Dude, suck it up. You didn’t even know her. And what about Molly? Kayt-Sue has more than one grandmother, you know.
Kaytlynn nodded sagely. “I see.”
With all the wisdom and dignity a probably-eleven-year-old girl can muster.
She opened her mouth and sang in clear tones:
The gods hate me.
“Why do we lose the ones we love?
Only to see them as angels
Glowing with celestial light
The bright dawn of love.”
Are those meant to be song lyrics? Because there is some whack-ass scansion going on there. I think this is more of the author’s original work, but I’m going to do a quick search to make sure.
Nope, can’t find anything. Must be original, or from some obscure hipster band no one has ever heard of.
Harry wiped a tear from the corner of his eye and whispered, “That was beautiful. Thank you, Kaytlynn.”
That’s all it takes to calm him down, five seconds of singing? It wasn’t even that good!
“Anything for you, father,” she murmured back.
Please don’t mean that literally.
Over the past nine years, she had grown into a wonderfully caring fifteen-year-old.
Finally, an age for the Sue!
It’s not eleven, but I personally think fifteen is too young to be dressing the way she’s supposed to be dressed.
Harry almost wished…but no. He could never think that.
:crosses more fingers:
Please, please, PLEASE don’t be thinking what I think you’re thinking!
(Hey guys, if the plot’s getting too weird for you, just tell me in the reviews, k? Believe me, it gets WAY better!)
Oh, you’ve gone way past weird. THAT’S HIS FRICKIN’ DAUGHTER, DUMBASS!
“So, you’re taking your OWLs this year,” Harry said, trying to change the subject. “Are you nervous?”
A normal person would be, but since this is a raging Sue she’s not going to be worried at all.
“Of course not!” Kaytlynn replied.
Called it. This is getting ridiculous, even for a parody fic. Try to surprise me, author.
It was true; Kaytlynn had nothing to worry about when it came to school. All of her professors loved her. Even Snape!
Great, another Zombie Snape. I love the character, but can’t these badfic authors just let him rest?
“Oh, Kaytlynn, you’re the best daughter ever,” Harry sighed.
I’m seriously questioning your judgment, Harry.
Yay, a time-skip!
A few hours later, Kaytlynn was on the Hogwarts Express.
Harry drove them to King’s Cross Station and then got on the train?
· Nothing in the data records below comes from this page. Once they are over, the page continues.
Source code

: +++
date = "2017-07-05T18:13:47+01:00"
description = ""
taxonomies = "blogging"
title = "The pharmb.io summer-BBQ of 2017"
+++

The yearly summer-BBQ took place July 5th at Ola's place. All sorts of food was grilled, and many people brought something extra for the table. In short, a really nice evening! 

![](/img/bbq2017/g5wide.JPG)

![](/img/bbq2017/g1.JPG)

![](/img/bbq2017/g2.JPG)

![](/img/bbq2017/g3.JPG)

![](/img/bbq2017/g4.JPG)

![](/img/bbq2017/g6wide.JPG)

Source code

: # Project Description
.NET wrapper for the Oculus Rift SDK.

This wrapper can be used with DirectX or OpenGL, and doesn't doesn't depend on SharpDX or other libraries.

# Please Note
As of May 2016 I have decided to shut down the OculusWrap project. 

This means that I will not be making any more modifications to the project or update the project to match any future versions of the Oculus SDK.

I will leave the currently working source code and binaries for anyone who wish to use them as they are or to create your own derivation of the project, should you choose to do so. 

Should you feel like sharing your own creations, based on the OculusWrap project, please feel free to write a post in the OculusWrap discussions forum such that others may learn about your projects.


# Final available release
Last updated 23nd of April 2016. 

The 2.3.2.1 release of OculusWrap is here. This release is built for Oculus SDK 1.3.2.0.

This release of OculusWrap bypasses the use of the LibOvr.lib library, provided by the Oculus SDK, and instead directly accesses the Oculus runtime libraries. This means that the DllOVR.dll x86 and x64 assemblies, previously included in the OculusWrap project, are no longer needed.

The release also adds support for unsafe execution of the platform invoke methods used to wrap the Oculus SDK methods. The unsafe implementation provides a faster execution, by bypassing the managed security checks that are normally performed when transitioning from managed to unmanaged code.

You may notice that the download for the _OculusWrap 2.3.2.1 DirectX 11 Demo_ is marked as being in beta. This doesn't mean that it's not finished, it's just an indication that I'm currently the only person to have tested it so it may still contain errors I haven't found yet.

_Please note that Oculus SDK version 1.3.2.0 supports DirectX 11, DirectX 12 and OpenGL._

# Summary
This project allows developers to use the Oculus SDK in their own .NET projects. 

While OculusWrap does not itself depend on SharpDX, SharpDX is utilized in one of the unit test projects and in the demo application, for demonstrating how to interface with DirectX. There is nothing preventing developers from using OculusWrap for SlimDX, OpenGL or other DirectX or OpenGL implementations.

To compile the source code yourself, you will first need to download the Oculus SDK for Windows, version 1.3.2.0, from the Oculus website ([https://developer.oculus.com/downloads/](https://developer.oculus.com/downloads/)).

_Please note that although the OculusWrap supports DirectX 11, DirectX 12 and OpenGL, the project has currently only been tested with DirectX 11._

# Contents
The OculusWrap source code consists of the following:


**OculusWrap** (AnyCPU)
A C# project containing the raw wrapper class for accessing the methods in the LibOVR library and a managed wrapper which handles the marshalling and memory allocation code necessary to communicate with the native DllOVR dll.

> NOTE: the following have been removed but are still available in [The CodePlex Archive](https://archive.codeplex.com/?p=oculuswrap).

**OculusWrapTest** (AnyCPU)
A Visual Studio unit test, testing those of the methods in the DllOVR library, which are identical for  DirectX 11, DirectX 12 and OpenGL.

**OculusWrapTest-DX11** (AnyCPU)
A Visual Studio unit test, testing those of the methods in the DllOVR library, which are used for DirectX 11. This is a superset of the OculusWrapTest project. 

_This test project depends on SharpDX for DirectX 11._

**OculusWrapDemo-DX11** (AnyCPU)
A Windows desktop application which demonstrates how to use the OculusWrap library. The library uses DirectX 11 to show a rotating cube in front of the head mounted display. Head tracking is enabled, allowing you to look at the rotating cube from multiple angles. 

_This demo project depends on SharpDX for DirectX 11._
Did he just leave that fancy sports car in a parking deck for the entire school year? It is highly unlikely that it will still be there when they get back.
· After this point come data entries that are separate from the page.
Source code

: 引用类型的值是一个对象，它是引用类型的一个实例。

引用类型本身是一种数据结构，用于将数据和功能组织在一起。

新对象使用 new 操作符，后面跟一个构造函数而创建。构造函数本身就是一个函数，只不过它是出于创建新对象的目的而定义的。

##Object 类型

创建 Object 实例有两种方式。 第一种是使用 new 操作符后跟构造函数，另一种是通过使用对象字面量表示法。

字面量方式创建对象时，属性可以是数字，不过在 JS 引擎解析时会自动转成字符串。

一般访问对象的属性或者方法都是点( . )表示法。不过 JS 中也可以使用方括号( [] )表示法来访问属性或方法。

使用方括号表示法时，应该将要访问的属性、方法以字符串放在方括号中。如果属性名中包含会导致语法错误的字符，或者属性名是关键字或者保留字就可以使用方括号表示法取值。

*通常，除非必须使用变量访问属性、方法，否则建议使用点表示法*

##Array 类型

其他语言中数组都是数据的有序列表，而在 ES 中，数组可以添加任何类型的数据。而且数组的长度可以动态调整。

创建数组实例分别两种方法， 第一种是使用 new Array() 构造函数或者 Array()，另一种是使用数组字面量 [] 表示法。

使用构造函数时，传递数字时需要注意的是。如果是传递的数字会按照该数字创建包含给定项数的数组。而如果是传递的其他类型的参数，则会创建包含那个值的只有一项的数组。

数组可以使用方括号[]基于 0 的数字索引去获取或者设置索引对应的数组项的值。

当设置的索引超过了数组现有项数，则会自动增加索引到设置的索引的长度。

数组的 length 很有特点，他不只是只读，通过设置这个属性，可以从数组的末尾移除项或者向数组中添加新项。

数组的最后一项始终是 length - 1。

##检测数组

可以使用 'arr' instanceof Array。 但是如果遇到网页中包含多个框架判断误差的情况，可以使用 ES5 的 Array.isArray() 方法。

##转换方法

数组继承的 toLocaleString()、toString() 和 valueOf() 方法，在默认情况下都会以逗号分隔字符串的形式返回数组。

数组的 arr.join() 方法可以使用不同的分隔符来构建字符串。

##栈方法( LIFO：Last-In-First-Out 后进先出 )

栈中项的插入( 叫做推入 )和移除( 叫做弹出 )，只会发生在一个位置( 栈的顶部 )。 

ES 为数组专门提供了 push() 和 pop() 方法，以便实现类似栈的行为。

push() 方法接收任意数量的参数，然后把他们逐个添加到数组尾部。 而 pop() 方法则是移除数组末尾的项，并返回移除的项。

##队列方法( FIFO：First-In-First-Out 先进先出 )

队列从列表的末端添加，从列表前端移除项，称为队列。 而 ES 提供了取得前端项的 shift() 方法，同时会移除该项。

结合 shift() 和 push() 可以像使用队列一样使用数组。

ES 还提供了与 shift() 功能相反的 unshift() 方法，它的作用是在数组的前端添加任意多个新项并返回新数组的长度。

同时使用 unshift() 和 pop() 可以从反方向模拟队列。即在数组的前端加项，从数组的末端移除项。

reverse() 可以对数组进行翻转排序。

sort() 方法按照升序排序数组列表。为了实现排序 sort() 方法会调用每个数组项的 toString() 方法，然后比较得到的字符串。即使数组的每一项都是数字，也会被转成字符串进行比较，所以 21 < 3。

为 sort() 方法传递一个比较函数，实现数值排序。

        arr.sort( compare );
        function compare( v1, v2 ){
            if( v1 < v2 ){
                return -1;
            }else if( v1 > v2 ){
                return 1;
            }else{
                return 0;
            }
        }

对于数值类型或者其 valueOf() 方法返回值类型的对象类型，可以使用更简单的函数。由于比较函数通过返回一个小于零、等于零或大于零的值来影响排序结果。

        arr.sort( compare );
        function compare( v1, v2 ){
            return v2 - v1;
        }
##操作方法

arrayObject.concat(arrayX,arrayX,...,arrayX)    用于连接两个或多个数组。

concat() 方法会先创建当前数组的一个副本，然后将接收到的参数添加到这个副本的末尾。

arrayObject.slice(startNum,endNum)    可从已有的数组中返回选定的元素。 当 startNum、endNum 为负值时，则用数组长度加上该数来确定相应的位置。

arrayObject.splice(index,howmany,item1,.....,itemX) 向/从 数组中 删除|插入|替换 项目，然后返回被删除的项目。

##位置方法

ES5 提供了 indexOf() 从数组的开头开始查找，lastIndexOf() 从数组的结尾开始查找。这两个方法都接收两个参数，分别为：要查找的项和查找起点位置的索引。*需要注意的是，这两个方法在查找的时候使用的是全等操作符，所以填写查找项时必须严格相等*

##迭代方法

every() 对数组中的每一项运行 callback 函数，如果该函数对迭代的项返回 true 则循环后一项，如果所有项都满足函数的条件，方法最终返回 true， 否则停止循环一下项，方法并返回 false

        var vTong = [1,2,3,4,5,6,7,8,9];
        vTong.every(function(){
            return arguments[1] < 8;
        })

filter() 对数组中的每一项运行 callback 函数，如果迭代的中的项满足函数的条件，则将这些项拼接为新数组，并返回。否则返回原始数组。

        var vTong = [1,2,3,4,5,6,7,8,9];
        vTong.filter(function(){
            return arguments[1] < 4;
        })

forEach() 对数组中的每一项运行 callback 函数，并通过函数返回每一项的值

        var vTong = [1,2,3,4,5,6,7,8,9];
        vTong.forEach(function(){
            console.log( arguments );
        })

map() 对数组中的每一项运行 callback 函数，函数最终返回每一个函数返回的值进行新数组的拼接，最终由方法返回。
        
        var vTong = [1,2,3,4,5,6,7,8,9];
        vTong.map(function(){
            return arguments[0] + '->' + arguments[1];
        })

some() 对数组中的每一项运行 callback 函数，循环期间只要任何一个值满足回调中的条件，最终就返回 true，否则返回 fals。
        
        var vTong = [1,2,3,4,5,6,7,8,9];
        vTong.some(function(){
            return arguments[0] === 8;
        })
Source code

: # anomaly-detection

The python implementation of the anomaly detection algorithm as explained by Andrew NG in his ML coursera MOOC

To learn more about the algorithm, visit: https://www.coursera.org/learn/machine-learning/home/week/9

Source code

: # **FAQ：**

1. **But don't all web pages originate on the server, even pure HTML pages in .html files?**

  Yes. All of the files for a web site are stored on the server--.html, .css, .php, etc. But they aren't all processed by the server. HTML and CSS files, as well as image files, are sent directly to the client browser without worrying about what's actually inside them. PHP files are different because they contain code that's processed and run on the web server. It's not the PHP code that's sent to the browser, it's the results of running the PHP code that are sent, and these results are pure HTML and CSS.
If they were going to Hogswarts by train, why did they take the car in the first place? There are tons of places in Diagon Alley that they could use Floo Powder to get to and then Harry would still have a car at the end of the school year.
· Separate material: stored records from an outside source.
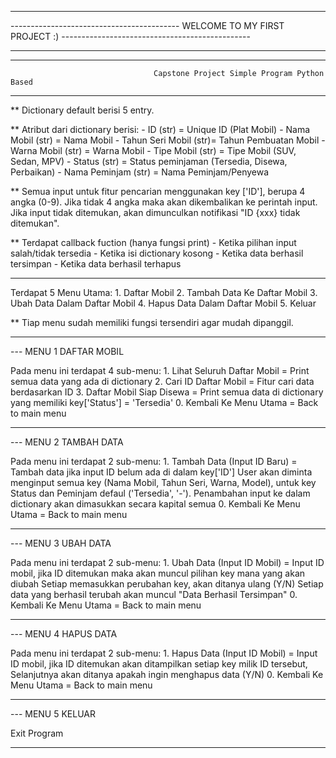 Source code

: *************************************************************************************************************************
------------------------------------------ WELCOME TO MY FIRST PROJECT :) -----------------------------------------------
*************************************************************************************************************************

-------------------------------------------------------------------------------------------------------------------------
                                    Capstone Project Simple Program Python Based
-------------------------------------------------------------------------------------------------------------------------

** Dictionary default berisi 5 entry.

** Atribut dari dictionary berisi:
	- ID (str)		= Unique ID (Plat Mobil)
	- Nama Mobil (str)	= Nama Mobil
	- Tahun Seri Mobil (str)= Tahun Pembuatan Mobil
	- Warna Mobil (str)	= Warna Mobil
	- Tipe Mobil (str)	= Tipe Mobil (SUV, Sedan, MPV)
	- Status (str)		= Status peminjaman (Tersedia, Disewa, Perbaikan)
	- Nama Peminjam (str)	= Nama Peminjam/Penyewa

** Semua input untuk fitur pencarian menggunakan key ['ID'], berupa 4 angka (0-9).
    Jika tidak 4 angka maka akan dikembalikan ke perintah input.
    Jika input tidak ditemukan, akan dimunculkan notifikasi "ID {xxx} tidak ditemukan".

** Terdapat callback fuction (hanya fungsi print)
	- Ketika pilihan input salah/tidak tersedia
	- Ketika isi dictionary kosong
	- Ketika data berhasil tersimpan
	- Ketika data berhasil terhapus

-------------------------------------------------------------------------------------------------------------------------

Terdapat 5 Menu Utama:
    1. Daftar Mobil
    2. Tambah Data Ke Daftar Mobil
    3. Ubah Data Dalam Daftar Mobil
    4. Hapus Data Dalam Daftar Mobil
    5. Keluar

** Tiap menu sudah memiliki fungsi tersendiri agar mudah dipanggil.

-------------------------------------------------------------------------------------------------------------------------
--- MENU 1 DAFTAR MOBIL

Pada menu ini terdapat 4 sub-menu:
    1. Lihat Seluruh Daftar Mobil	= Print semua data yang ada di dictionary
    2. Cari ID Daftar Mobil		= Fitur cari data berdasarkan ID
    3. Daftar Mobil Siap Disewa		= Print semua data di dictionary yang memiliki key['Status'] = 'Tersedia'
    0. Kembali Ke Menu Utama		= Back to main menu


-------------------------------------------------------------------------------------------------------------------------
--- MENU 2 TAMBAH DATA

Pada menu ini terdapat 2 sub-menu:
    1. Tambah Data (Input ID Baru)	= Tambah data jika input ID belum ada di dalam key['ID']
					  User akan diminta menginput semua key (Nama Mobil, Tahun Seri, Warna, Model),
					  untuk key Status dan Peminjam defaul ('Tersedia', '-').
					  Penambahan input ke dalam dictionary akan dimasukkan secara kapital semua
    0. Kembali Ke Menu Utama		= Back to main menu

-------------------------------------------------------------------------------------------------------------------------
--- MENU 3 UBAH DATA

Pada menu ini terdapat 2 sub-menu:
    1. Ubah Data (Input ID Mobil)	= Input ID mobil, jika ID ditemukan maka akan muncul pilihan key mana yang akan diubah
					  Setiap memasukkan perubahan key, akan ditanya ulang (Y/N)
					  Setiap data yang berhasil terubah akan muncul "Data Berhasil Tersimpan"
    0. Kembali Ke Menu Utama		= Back to main menu

-------------------------------------------------------------------------------------------------------------------------
--- MENU 4 HAPUS DATA

Pada menu ini terdapat 2 sub-menu:
    1. Hapus Data (Input ID Mobil)	= Input ID mobil, jika ID ditemukan akan ditampilkan setiap key milik ID tersebut,
					  Selanjutnya akan ditanya apakah ingin menghapus data (Y/N)
    0. Kembali Ke Menu Utama		= Back to main menu

-------------------------------------------------------------------------------------------------------------------------
--- MENU 5 KELUAR

Exit Program

-------------------------------------------------------------------------------------------------------------------------
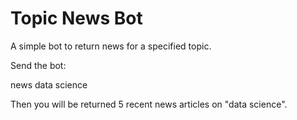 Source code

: # Topic News Bot
A simple bot to return news for a specified topic.

Send the bot:

news data science

Then you will be returned 5 recent news articles on "data science".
Her dad had left her alone to go talk to her friends. She was in a compartment with her fellow Gryffindors, Ian and Chuck.
Am I supposed to know who these people are?
Although Ian and Chuck were twin brothers (and Ron and Hermione’s kids!), they were very different.
I know Ron and Hermione have kids, but I’m fairly positive they don’t have twins named Chuck and Ian.
Ian had curly red hair and a thin, snooty face, with blue eyes that peered out from behind glasses. He was very tall and always had to be right about everything. Meanwhile, Chuck was short and round-faced, with wide brown eyes and crazily frizzed brown hair. He wasn’t very smart, but his heart was in the right place.
I’m assuming that they are fraternal twins rather than identical ones. If the author follows the badfic formula, one boy will be an annoying/insufferably smartypants male version of Hermione while the other will be an annoying/borderline insane version of Ron.
“So, what did you do during the summer?” Kaytlynn asked the boys.
“Well, I memorized the dictionary,” Ian replied. He smiled smugly. “Page 164: Giraffe to Girlish.”
That certainly sounds impressive, if completely pointless, but I wanted to see exactly how impressive it would be. Time for some math!
The Oxford English Dictionary’s second edition has twenty volumes containing 291,500 entries on 21,730 pages – that averages out to approximately thirteen definitions per page. Not that impressive, I go through more vocabulary words than that in a week, but the OED is a very verbose work. Let’s try something a bit more condensed; the Concise Oxford English Dictionary, which contains over 240,000 entries and 1,728 pages. That averages out to … :does math: 138.88 words per page. That fits the range given a bit better than the thirteen would, but wouldn’t be impossible if he had a few months to study.
Still not quite sure why he would want to do such a thing, though.
“And you, Chuck?” Kaytlynn continued.
“Potato!” Chuck yelled. His grin was crazed, showing his two buck teeth.
Called it again.
Ian cleared his throat and translated, “What he means to say is ‘I helped Ian’. And what did you do, Kaytlynn?”
He didn’t do a very good job of helping, “potato” doesn’t even start with a “g”. And how do you help someone memorize a dictionary page? Does it involve flash cards?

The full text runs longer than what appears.